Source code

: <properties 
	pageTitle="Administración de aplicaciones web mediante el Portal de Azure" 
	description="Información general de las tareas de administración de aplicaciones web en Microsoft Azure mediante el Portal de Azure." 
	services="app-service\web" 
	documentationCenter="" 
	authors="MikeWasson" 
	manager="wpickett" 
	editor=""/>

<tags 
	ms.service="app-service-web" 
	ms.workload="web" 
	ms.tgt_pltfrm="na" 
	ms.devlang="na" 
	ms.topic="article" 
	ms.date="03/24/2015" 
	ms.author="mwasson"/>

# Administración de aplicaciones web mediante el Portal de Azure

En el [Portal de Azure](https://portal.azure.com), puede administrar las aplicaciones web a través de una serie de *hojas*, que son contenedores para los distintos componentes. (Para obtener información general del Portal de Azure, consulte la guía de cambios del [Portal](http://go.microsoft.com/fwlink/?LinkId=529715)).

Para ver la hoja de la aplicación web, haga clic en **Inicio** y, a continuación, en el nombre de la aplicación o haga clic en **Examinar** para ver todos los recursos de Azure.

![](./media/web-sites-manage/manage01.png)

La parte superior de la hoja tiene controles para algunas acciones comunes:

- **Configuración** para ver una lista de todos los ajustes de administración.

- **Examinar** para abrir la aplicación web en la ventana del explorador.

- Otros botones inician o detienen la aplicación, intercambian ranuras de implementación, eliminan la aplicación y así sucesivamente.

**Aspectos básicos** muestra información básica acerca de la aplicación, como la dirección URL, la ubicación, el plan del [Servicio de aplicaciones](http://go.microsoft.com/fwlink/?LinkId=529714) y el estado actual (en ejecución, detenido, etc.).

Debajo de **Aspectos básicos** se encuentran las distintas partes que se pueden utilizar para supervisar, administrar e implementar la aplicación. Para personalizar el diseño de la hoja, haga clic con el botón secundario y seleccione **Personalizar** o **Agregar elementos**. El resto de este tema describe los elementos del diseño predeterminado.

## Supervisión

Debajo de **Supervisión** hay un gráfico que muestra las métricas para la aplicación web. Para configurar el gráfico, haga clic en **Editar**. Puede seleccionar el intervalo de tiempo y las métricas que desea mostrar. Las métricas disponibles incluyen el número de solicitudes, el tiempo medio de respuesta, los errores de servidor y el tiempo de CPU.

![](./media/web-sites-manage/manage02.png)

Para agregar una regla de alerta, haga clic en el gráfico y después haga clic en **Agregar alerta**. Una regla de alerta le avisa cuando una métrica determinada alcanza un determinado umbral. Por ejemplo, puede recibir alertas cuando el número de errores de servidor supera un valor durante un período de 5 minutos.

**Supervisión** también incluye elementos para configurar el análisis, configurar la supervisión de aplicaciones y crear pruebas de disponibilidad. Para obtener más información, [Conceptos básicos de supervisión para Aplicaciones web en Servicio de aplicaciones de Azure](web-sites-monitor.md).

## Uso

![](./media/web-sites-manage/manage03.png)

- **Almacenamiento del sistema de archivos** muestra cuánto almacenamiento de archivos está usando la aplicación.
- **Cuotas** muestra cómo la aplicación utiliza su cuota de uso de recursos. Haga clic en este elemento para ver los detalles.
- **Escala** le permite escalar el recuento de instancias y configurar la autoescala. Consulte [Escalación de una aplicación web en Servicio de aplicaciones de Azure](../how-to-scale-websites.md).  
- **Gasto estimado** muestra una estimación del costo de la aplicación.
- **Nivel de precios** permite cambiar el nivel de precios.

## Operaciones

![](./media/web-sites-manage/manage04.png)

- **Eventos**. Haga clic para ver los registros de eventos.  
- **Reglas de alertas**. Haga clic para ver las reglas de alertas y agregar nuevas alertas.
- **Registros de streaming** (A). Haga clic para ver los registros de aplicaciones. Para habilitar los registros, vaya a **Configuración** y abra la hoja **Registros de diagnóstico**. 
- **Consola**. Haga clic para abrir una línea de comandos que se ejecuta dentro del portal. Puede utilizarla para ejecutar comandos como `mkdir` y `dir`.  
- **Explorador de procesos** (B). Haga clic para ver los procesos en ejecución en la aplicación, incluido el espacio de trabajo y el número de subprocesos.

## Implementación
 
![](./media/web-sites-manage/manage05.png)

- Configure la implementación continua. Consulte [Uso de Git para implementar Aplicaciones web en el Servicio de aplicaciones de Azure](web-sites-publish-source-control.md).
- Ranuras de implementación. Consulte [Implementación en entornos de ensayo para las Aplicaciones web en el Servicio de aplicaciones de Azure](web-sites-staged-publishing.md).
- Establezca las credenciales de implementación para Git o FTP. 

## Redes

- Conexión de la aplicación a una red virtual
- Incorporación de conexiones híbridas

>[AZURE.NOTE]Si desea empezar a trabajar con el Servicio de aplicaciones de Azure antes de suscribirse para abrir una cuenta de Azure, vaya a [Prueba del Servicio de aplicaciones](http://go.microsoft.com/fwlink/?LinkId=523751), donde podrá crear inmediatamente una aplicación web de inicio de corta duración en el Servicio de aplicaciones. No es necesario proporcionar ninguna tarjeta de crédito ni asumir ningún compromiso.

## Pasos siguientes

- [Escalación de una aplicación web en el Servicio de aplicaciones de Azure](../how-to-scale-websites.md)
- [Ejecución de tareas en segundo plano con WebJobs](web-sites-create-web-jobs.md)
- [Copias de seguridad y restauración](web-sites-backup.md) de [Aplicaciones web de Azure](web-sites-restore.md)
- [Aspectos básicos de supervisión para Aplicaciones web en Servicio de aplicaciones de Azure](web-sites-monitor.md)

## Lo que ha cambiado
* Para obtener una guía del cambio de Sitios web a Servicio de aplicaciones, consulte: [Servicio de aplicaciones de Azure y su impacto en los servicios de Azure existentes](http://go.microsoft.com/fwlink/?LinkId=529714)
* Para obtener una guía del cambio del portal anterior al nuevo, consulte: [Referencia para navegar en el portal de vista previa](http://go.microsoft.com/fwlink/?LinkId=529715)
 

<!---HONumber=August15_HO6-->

□ □ □ □

> [WHAT NEEDS TO BE DONE]: Output the data exactly, in full.

> [REPLY TO THE TASK]:
Source code

: <properties 
	pageTitle="Administración de aplicaciones web mediante el Portal de Azure" 
	description="Información general de las tareas de administración de aplicaciones web en Microsoft Azure mediante el Portal de Azure." 
	services="app-service\web" 
	documentationCenter="" 
	authors="MikeWasson" 
	manager="wpickett" 
	editor=""/>

<tags 
	ms.service="app-service-web" 
	ms.workload="web" 
	ms.tgt_pltfrm="na" 
	ms.devlang="na" 
	ms.topic="article" 
	ms.date="03/24/2015" 
	ms.author="mwasson"/>

# Administración de aplicaciones web mediante el Portal de Azure

En el [Portal de Azure](https://portal.azure.com), puede administrar las aplicaciones web a través de una serie de *hojas*, que son contenedores para los distintos componentes. (Para obtener información general del Portal de Azure, consulte la guía de cambios del [Portal](http://go.microsoft.com/fwlink/?LinkId=529715)).

Para ver la hoja de la aplicación web, haga clic en **Inicio** y, a continuación, en el nombre de la aplicación o haga clic en **Examinar** para ver todos los recursos de Azure.

![](./media/web-sites-manage/manage01.png)

La parte superior de la hoja tiene controles para algunas acciones comunes:

- **Configuración** para ver una lista de todos los ajustes de administración.

- **Examinar** para abrir la aplicación web en la ventana del explorador.

- Otros botones inician o detienen la aplicación, intercambian ranuras de implementación, eliminan la aplicación y así sucesivamente.

**Aspectos básicos** muestra información básica acerca de la aplicación, como la dirección URL, la ubicación, el plan del [Servicio de aplicaciones](http://go.microsoft.com/fwlink/?LinkId=529714) y el estado actual (en ejecución, detenido, etc.).

Debajo de **Aspectos básicos** se encuentran las distintas partes que se pueden utilizar para supervisar, administrar e implementar la aplicación. Para personalizar el diseño de la hoja, haga clic con el botón secundario y seleccione **Personalizar** o **Agregar elementos**. El resto de este tema describe los elementos del diseño predeterminado.

## Supervisión

Debajo de **Supervisión** hay un gráfico que muestra las métricas para la aplicación web. Para configurar el gráfico, haga clic en **Editar**. Puede seleccionar el intervalo de tiempo y las métricas que desea mostrar. Las métricas disponibles incluyen el número de solicitudes, el tiempo medio de respuesta, los errores de servidor y el tiempo de CPU.

![](./media/web-sites-manage/manage02.png)

Para agregar una regla de alerta, haga clic en el gráfico y después haga clic en **Agregar alerta**. Una regla de alerta le avisa cuando una métrica determinada alcanza un determinado umbral. Por ejemplo, puede recibir alertas cuando el número de errores de servidor supera un valor durante un período de 5 minutos.

**Supervisión** también incluye elementos para configurar el análisis, configurar la supervisión de aplicaciones y crear pruebas de disponibilidad. Para obtener más información, [Conceptos básicos de supervisión para Aplicaciones web en Servicio de aplicaciones de Azure](web-sites-monitor.md).

## Uso

![](./media/web-sites-manage/manage03.png)

- **Almacenamiento del sistema de archivos** muestra cuánto almacenamiento de archivos está usando la aplicación.
- **Cuotas** muestra cómo la aplicación utiliza su cuota de uso de recursos. Haga clic en este elemento para ver los detalles.
- **Escala** le permite escalar el recuento de instancias y configurar la autoescala. Consulte [Escalación de una aplicación web en Servicio de aplicaciones de Azure](../how-to-scale-websites.md).  
- **Gasto estimado** muestra una estimación del costo de la aplicación.
- **Nivel de precios** permite cambiar el nivel de precios.

## Operaciones

![](./media/web-sites-manage/manage04.png)

- **Eventos**. Haga clic para ver los registros de eventos.  
- **Reglas de alertas**. Haga clic para ver las reglas de alertas y agregar nuevas alertas.
- **Registros de streaming** (A). Haga clic para ver los registros de aplicaciones. Para habilitar los registros, vaya a **Configuración** y abra la hoja **Registros de diagnóstico**. 
- **Consola**. Haga clic para abrir una línea de comandos que se ejecuta dentro del portal. Puede utilizarla para ejecutar comandos como `mkdir` y `dir`.  
- **Explorador de procesos** (B). Haga clic para ver los procesos en ejecución en la aplicación, incluido el espacio de trabajo y el número de subprocesos.

## Implementación
 
![](./media/web-sites-manage/manage05.png)

- Configure la implementación continua. Consulte [Uso de Git para implementar Aplicaciones web en el Servicio de aplicaciones de Azure](web-sites-publish-source-control.md).
- Ranuras de implementación. Consulte [Implementación en entornos de ensayo para las Aplicaciones web en el Servicio de aplicaciones de Azure](web-sites-staged-publishing.md).
- Establezca las credenciales de implementación para Git o FTP. 

## Redes

- Conexión de la aplicación a una red virtual
- Incorporación de conexiones híbridas

>[AZURE.NOTE]Si desea empezar a trabajar con el Servicio de aplicaciones de Azure antes de suscribirse para abrir una cuenta de Azure, vaya a [Prueba del Servicio de aplicaciones](http://go.microsoft.com/fwlink/?LinkId=523751), donde podrá crear inmediatamente una aplicación web de inicio de corta duración en el Servicio de aplicaciones. No es necesario proporcionar ninguna tarjeta de crédito ni asumir ningún compromiso.

## Pasos siguientes

- [Escalación de una aplicación web en el Servicio de aplicaciones de Azure](../how-to-scale-websites.md)
- [Ejecución de tareas en segundo plano con WebJobs](web-sites-create-web-jobs.md)
- [Copias de seguridad y restauración](web-sites-backup.md) de [Aplicaciones web de Azure](web-sites-restore.md)
- [Aspectos básicos de supervisión para Aplicaciones web en Servicio de aplicaciones de Azure](web-sites-monitor.md)

## Lo que ha cambiado
* Para obtener una guía del cambio de Sitios web a Servicio de aplicaciones, consulte: [Servicio de aplicaciones de Azure y su impacto en los servicios de Azure existentes](http://go.microsoft.com/fwlink/?LinkId=529714)
* Para obtener una guía del cambio del portal anterior al nuevo, consulte: [Referencia para navegar en el portal de vista previa](http://go.microsoft.com/fwlink/?LinkId=529715)
 

<!---HONumber=August15_HO6-->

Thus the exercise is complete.